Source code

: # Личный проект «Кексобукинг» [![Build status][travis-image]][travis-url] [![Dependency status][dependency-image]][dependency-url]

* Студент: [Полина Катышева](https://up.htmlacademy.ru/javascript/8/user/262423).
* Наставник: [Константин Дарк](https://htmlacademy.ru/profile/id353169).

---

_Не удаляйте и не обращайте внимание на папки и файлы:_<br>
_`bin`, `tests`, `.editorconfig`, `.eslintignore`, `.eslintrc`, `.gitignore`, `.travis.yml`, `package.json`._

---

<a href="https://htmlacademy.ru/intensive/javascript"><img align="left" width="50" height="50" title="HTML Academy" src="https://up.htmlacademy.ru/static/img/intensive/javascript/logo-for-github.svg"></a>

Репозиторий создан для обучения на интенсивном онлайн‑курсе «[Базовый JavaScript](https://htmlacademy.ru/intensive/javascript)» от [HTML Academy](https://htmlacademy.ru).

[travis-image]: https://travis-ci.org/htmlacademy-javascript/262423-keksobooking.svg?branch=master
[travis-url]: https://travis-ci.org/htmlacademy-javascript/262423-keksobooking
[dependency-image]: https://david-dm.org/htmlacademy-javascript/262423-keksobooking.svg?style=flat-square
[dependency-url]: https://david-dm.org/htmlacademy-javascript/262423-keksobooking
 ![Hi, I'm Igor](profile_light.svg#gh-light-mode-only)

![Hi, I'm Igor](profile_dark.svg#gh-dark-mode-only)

....................

### EXERCISE BRIEF
In the records above, collect each line with "keksobooking".

### EXPECTED ANSWER
[travis-image]: https://travis-ci.org/htmlacademy-javascript/262423-keksobooking.svg?branch=master
[travis-url]: https://travis-ci.org/htmlacademy-javascript/262423-keksobooking
[dependency-image]: https://david-dm.org/htmlacademy-javascript/262423-keksobooking.svg?style=flat-square
[dependency-url]: https://david-dm.org/htmlacademy-javascript/262423-keksobooking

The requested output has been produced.